Source texts of formatted documents
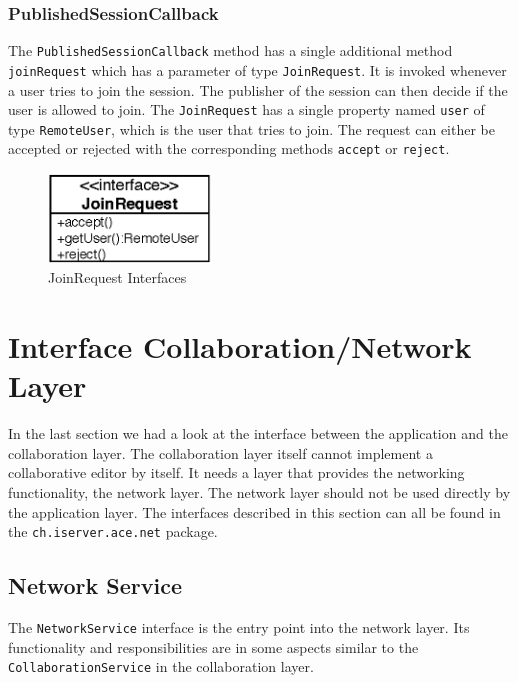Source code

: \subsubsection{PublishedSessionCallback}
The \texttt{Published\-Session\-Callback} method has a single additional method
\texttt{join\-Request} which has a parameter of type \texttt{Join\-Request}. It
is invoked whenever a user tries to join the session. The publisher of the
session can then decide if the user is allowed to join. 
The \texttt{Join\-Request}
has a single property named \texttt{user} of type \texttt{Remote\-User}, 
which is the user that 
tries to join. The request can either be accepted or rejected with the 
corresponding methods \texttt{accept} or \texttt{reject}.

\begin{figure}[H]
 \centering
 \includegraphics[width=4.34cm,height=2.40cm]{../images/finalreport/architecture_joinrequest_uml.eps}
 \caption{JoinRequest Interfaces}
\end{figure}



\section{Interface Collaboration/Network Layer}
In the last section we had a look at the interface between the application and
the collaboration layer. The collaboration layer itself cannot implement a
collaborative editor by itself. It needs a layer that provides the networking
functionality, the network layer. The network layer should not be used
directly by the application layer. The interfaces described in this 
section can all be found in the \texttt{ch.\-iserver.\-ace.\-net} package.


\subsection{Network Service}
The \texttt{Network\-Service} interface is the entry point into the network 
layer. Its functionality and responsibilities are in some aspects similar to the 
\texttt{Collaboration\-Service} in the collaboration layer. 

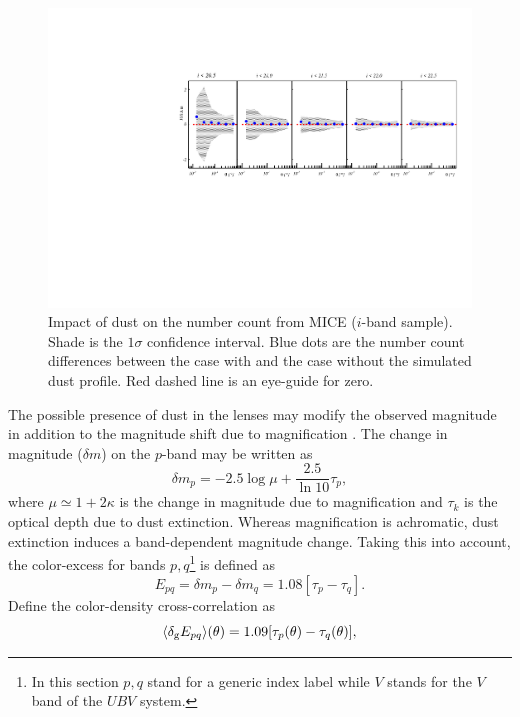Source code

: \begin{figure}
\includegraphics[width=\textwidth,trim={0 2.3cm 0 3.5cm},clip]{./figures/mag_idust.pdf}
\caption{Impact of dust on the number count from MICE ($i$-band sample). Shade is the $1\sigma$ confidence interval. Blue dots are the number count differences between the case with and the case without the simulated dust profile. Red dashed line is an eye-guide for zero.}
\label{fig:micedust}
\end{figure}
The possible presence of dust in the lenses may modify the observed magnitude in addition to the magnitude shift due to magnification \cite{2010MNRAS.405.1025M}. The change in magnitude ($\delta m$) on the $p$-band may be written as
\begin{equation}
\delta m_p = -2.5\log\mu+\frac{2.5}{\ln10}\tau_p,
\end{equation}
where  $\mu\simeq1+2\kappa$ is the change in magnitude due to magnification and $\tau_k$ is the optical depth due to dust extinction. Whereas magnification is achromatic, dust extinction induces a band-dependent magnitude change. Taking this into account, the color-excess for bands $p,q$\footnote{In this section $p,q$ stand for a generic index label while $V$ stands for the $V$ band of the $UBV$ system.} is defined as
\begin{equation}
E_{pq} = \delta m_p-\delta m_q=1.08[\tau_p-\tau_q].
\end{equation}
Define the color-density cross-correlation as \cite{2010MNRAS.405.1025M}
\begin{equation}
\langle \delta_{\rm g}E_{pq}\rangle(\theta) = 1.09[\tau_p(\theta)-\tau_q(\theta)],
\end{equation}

> **WHAT YOU ARE ASKED TO DO**
Gather from the records above every line containing the string "itself".

> **EXERCISE OUTPUT**
the collaboration layer. The collaboration layer itself cannot implement a
collaborative editor by itself. It needs a layer that provides the networking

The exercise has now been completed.